• Activity: The number needed is how many lines of the data hold the string "handleNavigationComplete". Give that number and nothing more.

• The data:
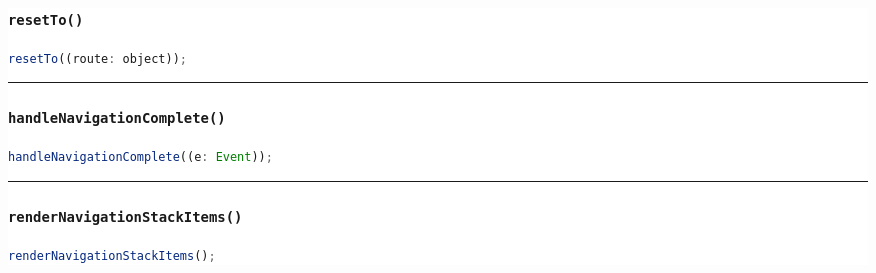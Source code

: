 
### `resetTo()`

```javascript
resetTo((route: object));
```

---

### `handleNavigationComplete()`

```javascript
handleNavigationComplete((e: Event));
```

---

### `renderNavigationStackItems()`

```javascript
renderNavigationStackItems();
```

• Written response: 2